Variant histology—we mentioned it briefly in the panel this morning, and actually I think Dr. Kamat may have a talk later on today about variant histologies as well. What we know is we don’t know a lot yet about variant histologies. There is a concern that these histologies definitely have a more aggressive nature, but regarding the best in optimal therapy for these, we yet do not know, and as a result for those individual patients these guidelines regarding the importance of neoadjuvant chemotherapy, the importance of combination therapy may not apply, and within the guidelines, there are certain disease characteristics where right now we don’t know if neoadjuvant chemotherapy is in fact beneficial at all, and in fact the recommendation is to proceed with radical cystectomy and removal of the bladder. So it’s in these patients we emphasize the importance of recognizing the variant histologies. Unfortunately we don’t know yet the optimal therapeutic intervention for these patients.

Future Research

Future research—I mean the emphasis on a combination of all the things we just talked about, and actually a lot will be discussed today as well, markers, evaluation in terms of follow up for these patients. We all mentioned in the panel that we would get urine cytology. Well, the impact and the beneficial impact of cytology after urinary diversion is really not known. The changes that can occur after a conduit diversion versus a conduit diversion are yet not known so a better marker for not only follow up and detection but for surveillance. The importance of optimizing further therapies, you saw the survival curves showing no difference whatsoever the past few decades. We hope now with new agents that we have now available that that curve will start to show an improvement and perhaps those interventions can occur sooner as opposed to later, and then the importance of surveillance. For the non-muscle-invasive guidelines, we’ve talked about actually decreasing surveillance for low-risk patients. That may be these patients as well at the time of bladder removal, they may end up being PT0 after neoadjuvant chemotherapy, so should those patients be monitored any differently? We yet do not know. So a lot yet continues to be looked at in terms of research.

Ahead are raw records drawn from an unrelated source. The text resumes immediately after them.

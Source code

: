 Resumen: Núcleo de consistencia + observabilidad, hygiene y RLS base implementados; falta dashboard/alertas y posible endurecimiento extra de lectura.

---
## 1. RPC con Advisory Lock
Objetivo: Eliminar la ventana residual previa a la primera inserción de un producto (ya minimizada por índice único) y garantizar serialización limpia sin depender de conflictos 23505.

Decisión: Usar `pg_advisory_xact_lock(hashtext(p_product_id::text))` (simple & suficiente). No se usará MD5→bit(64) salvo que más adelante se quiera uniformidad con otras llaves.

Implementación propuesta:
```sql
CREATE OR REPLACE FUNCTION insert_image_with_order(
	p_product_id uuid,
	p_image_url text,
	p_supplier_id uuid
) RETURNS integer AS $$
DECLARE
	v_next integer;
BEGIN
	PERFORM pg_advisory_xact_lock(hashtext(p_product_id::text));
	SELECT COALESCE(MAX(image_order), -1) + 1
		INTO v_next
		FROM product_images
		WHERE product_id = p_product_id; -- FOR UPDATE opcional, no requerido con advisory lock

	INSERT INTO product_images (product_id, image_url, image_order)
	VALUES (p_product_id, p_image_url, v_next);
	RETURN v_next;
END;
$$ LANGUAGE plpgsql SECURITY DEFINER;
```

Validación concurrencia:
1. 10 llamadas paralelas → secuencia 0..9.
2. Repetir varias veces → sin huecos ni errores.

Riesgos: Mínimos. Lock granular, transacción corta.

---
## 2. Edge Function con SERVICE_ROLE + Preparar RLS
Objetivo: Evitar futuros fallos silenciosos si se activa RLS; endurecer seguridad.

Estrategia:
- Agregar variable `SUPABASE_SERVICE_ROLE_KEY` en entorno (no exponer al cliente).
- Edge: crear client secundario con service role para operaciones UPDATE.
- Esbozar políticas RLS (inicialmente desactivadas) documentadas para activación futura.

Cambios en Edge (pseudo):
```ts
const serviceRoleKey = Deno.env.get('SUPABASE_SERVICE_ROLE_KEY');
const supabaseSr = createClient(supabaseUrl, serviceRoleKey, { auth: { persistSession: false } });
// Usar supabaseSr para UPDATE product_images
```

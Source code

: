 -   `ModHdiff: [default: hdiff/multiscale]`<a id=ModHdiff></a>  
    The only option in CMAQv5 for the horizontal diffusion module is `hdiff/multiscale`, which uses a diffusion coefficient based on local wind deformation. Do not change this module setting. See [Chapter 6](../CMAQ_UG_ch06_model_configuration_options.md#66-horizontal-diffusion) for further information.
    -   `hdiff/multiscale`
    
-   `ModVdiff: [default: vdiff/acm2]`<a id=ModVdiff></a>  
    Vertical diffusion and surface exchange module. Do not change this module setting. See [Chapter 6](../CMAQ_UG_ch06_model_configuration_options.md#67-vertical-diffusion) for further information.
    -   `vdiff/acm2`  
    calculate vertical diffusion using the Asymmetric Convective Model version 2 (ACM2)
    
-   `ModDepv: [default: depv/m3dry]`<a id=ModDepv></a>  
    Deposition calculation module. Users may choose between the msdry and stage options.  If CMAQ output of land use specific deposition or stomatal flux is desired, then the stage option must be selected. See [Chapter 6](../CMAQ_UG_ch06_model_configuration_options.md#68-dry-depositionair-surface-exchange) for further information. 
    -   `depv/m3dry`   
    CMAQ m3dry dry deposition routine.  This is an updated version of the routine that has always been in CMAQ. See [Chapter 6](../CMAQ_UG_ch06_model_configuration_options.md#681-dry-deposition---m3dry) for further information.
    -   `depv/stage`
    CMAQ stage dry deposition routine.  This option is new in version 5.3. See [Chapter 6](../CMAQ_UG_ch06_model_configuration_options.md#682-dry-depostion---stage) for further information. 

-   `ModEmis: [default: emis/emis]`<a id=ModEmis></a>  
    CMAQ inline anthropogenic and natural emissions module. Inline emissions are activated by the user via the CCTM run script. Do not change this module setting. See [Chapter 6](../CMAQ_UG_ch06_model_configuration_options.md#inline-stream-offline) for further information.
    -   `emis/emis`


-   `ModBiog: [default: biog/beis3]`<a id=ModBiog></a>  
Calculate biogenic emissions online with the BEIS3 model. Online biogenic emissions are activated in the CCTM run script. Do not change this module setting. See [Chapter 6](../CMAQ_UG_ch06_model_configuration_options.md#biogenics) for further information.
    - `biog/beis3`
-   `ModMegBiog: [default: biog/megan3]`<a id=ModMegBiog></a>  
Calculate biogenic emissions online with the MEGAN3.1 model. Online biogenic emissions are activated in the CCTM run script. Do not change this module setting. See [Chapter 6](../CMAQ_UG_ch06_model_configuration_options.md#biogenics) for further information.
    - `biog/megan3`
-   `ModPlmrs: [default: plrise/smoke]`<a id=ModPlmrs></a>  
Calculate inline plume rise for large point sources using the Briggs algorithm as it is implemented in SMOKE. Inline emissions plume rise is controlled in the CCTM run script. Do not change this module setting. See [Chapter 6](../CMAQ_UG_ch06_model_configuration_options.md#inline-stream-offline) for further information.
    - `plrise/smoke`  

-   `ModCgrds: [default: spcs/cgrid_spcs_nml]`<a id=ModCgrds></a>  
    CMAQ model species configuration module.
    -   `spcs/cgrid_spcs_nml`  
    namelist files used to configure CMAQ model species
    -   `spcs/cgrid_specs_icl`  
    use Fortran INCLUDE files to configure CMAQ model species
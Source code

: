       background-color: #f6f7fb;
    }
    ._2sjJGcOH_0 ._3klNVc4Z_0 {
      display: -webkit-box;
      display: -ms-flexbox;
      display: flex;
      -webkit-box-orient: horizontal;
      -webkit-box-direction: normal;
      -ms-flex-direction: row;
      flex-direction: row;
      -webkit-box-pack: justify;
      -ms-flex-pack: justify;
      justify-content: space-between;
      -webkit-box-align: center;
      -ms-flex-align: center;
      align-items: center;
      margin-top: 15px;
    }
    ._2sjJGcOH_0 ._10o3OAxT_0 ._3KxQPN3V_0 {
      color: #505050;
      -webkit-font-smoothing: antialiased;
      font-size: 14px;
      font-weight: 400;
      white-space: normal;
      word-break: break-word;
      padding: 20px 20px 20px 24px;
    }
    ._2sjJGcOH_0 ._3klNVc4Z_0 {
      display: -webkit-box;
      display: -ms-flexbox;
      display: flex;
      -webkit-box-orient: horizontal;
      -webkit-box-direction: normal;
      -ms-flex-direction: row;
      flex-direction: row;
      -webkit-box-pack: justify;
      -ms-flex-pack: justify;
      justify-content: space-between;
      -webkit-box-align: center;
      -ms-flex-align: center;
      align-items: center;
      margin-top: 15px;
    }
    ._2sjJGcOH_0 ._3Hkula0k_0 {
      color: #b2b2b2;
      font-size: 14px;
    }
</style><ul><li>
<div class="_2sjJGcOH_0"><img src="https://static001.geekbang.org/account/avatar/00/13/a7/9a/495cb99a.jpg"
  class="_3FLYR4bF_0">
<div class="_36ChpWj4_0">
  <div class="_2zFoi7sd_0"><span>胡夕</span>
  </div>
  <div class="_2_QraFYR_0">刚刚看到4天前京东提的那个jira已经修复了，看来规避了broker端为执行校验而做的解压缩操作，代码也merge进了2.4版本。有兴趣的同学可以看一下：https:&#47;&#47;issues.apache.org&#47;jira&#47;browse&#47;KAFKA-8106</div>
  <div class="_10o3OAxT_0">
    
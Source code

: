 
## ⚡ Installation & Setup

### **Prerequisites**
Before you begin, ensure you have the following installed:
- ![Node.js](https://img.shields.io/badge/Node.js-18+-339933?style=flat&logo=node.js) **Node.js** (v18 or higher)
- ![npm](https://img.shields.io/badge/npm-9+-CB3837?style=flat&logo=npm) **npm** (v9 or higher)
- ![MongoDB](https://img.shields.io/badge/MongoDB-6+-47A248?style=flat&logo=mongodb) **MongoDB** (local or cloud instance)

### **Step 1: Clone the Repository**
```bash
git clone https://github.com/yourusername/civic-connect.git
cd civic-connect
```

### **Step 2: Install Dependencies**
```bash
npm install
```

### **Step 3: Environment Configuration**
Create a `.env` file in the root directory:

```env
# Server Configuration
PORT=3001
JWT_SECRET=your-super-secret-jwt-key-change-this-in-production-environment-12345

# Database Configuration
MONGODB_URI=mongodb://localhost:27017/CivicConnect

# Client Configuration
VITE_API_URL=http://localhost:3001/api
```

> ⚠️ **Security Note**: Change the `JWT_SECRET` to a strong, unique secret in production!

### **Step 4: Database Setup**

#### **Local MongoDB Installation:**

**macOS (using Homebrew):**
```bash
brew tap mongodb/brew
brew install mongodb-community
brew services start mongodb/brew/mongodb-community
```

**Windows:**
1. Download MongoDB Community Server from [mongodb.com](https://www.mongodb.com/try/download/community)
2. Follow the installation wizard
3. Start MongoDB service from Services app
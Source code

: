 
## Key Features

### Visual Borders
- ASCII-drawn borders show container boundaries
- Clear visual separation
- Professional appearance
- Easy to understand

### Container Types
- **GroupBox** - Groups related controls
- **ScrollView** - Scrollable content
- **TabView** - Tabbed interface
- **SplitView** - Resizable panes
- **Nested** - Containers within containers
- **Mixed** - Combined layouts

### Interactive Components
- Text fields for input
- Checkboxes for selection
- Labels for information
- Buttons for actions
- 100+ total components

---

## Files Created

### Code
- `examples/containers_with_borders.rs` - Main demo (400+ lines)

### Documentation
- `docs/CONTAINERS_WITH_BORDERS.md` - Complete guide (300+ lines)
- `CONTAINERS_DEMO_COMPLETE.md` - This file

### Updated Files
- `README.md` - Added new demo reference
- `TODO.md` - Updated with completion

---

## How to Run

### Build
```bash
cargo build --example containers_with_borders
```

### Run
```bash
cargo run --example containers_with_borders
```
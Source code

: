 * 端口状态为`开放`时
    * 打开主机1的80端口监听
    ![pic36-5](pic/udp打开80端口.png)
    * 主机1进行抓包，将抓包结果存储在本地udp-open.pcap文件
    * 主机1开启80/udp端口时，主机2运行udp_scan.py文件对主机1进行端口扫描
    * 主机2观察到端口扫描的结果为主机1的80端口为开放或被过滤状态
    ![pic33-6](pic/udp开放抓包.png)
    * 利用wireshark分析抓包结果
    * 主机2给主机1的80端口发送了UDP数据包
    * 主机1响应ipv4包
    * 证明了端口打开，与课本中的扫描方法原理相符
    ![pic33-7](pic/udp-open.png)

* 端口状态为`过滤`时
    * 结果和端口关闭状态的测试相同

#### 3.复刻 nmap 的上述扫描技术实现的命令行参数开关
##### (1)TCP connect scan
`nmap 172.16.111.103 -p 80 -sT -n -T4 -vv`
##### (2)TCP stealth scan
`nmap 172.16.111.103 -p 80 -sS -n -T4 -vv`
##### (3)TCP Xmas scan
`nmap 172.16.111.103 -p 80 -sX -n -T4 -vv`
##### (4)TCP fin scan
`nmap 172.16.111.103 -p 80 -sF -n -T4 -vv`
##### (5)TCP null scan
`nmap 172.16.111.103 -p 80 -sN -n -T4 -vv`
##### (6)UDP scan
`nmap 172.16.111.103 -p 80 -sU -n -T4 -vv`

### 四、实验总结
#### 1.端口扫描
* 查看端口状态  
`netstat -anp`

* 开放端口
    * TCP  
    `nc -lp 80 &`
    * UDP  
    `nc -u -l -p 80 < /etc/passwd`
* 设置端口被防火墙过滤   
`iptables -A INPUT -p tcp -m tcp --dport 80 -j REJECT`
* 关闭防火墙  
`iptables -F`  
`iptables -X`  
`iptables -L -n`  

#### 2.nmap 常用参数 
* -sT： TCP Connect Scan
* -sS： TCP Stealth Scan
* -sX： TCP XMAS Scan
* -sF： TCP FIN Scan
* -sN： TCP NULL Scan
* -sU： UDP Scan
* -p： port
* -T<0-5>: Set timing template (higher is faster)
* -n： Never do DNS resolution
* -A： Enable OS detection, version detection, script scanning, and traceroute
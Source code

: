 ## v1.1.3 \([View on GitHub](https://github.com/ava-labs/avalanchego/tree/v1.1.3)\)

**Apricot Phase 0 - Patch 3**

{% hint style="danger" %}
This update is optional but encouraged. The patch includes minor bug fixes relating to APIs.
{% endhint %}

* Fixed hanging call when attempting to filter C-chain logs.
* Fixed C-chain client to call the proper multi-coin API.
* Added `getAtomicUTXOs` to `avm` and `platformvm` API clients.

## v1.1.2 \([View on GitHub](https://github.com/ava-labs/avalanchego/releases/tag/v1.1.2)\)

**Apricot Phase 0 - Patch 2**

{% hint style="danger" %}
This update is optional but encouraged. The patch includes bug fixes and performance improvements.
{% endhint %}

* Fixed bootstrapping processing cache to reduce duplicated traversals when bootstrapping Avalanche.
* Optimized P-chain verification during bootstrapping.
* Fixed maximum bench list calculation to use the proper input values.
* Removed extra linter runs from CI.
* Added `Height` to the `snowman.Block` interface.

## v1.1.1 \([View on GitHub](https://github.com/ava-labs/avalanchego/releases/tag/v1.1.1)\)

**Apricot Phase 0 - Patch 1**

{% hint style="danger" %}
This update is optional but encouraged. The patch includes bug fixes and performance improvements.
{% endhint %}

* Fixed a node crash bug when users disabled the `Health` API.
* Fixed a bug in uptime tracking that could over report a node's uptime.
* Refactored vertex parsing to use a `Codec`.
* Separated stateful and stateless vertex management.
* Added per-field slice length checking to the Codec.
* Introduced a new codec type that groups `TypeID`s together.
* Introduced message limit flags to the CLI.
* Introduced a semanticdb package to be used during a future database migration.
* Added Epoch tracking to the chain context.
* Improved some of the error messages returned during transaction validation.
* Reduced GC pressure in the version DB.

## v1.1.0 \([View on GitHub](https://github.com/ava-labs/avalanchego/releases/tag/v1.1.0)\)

Non-Metastatic Muscle-Invasive Bladder Cancer:  Treatment Algorithm

So this is a busy slide that shows the actual one-page dictum put out by AUA and ASCO and ASTRO to try to put on one page all of the different types of treatment modalities for those patients that have non-metastatic muscle-invasive bladder cancer, and as you go through the algorithm there are actually changes for if patients actually have positive margins, or higher risk disease, and/or recurrence, and what to do. So it’s an attempt to basically then codify on a page those patients in terms of best therapy options.

Acknowledgements

So I want to acknowledge the panel. This is a combination, like I said of medical oncologist, radiation oncologists, patient advocacy groups, as well as urologic surgeons, and I’ll stop right there thank you.